WHAT IS NEEDED ▸ Check every line of the entries that follow, and copy the ones containing "side".

INFORMATION SHOWN ▸
====
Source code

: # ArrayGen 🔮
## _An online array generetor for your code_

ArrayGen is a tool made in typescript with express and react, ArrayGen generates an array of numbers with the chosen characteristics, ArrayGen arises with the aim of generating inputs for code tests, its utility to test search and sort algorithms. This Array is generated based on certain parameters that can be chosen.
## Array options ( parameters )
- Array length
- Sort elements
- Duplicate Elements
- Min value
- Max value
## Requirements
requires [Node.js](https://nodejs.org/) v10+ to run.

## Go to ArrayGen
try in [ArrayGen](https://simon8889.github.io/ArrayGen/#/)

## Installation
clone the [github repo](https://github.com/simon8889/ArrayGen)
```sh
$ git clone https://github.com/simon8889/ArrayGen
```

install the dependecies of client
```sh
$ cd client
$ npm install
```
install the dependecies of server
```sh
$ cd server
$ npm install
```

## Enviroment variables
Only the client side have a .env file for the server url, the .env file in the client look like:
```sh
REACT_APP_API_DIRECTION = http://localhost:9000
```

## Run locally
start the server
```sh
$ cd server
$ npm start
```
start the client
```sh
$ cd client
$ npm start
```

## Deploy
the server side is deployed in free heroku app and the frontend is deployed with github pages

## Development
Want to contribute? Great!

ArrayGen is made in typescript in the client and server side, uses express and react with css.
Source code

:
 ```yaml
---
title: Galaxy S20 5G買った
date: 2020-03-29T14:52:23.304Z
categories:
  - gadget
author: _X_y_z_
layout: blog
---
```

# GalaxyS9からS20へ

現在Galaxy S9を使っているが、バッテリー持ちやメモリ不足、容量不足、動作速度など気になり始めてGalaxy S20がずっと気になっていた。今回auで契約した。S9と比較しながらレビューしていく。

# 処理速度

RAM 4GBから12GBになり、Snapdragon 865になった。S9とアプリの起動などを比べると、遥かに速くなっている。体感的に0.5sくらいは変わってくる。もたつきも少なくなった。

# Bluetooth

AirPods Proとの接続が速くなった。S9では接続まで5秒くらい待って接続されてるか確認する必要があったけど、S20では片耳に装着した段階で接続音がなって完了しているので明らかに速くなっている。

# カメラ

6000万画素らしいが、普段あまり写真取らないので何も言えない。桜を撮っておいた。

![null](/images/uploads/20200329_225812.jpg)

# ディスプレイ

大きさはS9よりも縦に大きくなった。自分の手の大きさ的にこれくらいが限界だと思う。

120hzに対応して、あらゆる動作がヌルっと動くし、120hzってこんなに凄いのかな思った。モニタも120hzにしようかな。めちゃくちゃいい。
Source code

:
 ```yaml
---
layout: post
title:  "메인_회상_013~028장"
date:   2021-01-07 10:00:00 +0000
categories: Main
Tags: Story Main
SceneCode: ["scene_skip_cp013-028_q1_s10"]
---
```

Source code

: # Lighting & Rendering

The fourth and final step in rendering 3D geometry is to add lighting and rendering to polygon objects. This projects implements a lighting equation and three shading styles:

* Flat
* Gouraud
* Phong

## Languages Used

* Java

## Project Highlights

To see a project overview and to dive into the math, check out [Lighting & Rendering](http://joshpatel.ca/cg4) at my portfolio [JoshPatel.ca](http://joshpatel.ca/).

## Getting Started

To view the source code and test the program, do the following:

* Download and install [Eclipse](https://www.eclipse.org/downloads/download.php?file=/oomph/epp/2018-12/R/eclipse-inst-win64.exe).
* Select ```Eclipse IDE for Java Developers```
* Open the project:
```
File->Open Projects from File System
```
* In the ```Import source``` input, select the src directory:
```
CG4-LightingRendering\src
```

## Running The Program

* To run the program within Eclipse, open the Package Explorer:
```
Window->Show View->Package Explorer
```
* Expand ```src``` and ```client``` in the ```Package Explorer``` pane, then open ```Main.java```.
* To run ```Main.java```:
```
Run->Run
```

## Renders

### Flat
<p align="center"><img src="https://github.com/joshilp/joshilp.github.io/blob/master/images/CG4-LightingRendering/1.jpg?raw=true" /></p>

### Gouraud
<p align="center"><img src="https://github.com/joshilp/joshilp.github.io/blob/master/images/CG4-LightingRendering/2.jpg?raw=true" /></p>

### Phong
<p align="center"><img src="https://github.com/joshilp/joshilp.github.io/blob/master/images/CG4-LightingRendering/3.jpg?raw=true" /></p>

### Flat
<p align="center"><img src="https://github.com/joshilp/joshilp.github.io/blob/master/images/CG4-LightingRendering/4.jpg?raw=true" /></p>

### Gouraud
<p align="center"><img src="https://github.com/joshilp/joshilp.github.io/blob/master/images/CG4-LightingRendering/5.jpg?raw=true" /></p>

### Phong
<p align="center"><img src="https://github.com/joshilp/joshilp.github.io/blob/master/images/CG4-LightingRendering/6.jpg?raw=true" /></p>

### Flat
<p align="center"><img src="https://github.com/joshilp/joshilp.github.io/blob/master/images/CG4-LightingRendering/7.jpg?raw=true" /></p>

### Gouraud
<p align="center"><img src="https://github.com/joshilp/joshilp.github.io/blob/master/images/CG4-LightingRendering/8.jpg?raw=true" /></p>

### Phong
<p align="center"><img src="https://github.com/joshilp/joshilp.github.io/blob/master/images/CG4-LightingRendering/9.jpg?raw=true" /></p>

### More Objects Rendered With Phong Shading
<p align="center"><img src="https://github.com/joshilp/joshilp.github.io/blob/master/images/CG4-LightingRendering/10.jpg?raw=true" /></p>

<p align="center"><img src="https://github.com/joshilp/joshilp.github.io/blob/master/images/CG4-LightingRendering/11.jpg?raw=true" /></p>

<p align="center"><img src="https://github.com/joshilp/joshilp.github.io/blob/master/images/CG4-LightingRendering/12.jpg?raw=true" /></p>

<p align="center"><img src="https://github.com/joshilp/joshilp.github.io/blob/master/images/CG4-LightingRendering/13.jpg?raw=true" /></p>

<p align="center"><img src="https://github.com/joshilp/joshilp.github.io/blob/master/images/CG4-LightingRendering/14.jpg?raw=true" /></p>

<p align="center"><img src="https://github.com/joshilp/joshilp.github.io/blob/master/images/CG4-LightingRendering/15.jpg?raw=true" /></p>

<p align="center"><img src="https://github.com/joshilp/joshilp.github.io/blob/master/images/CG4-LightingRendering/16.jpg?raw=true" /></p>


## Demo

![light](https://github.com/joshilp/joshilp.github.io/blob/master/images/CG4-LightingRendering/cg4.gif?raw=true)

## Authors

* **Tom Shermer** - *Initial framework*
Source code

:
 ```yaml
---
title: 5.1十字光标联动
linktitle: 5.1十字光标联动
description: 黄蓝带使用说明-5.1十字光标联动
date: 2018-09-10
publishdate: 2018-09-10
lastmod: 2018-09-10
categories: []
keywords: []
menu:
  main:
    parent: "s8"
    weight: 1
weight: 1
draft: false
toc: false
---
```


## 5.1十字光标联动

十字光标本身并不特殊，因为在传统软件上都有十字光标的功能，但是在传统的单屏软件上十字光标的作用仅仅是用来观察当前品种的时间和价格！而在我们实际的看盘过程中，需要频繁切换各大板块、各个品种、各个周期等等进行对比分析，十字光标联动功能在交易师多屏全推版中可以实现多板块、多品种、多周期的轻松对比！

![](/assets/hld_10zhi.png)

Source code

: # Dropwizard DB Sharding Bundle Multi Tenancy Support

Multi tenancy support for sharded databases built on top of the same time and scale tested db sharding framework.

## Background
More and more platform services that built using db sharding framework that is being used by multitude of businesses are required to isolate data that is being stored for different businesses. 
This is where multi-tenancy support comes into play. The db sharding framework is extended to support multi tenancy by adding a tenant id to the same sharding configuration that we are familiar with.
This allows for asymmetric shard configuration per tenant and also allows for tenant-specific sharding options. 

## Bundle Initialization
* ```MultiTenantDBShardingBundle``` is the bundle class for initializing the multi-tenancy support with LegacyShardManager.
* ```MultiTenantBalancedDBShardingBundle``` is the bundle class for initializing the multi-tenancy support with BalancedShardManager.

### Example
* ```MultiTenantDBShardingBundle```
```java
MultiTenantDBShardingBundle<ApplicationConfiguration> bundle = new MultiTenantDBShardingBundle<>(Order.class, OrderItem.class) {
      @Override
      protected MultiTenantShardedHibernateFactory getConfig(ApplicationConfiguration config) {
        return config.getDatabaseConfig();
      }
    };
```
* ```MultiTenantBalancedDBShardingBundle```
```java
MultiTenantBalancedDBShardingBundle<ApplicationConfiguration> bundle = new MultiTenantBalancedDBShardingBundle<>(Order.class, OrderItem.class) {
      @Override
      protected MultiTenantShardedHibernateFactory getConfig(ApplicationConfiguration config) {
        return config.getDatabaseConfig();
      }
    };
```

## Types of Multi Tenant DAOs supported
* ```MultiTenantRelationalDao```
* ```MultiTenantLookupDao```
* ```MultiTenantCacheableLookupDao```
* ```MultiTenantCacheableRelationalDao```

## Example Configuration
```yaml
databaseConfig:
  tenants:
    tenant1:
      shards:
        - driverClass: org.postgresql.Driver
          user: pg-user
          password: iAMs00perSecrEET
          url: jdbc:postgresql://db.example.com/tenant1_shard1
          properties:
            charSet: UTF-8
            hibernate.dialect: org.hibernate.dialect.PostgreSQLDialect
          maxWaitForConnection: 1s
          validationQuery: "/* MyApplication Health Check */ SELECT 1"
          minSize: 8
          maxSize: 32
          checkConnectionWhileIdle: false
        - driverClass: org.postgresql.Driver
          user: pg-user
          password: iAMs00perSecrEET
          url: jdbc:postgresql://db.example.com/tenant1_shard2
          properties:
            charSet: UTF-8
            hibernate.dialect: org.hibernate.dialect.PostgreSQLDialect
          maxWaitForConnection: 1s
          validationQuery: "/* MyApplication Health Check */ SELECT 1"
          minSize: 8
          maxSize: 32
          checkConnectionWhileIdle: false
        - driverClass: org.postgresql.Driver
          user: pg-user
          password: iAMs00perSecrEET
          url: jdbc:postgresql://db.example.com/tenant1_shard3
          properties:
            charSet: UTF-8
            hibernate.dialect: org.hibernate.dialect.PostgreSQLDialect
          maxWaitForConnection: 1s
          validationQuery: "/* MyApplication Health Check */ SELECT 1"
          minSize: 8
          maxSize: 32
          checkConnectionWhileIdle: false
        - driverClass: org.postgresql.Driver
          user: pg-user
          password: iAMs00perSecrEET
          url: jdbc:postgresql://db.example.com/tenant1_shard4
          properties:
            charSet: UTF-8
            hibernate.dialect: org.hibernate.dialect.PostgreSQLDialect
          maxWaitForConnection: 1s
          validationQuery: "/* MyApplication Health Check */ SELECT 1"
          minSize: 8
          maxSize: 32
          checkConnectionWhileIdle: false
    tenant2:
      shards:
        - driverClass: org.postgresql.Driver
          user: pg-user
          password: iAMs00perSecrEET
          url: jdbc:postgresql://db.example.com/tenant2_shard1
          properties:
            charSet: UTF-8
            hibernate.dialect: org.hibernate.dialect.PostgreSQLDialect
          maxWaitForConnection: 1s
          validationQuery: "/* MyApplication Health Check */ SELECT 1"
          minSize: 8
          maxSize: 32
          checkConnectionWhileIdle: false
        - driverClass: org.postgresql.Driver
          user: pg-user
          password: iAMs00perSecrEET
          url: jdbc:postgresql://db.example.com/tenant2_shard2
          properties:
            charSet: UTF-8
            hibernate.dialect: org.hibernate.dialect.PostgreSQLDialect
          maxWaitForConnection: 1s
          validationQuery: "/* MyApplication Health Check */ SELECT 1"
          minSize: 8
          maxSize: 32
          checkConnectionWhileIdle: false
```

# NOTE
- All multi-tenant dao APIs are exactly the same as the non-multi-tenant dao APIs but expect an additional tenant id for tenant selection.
====
ANSWER TO THE PROBLEM ▸
Only the client side have a .env file for the server url, the .env file in the client look like:
the server side is deployed in free heroku app and the frontend is deployed with github pages
ArrayGen is made in typescript in the client and server side, uses express and react with css.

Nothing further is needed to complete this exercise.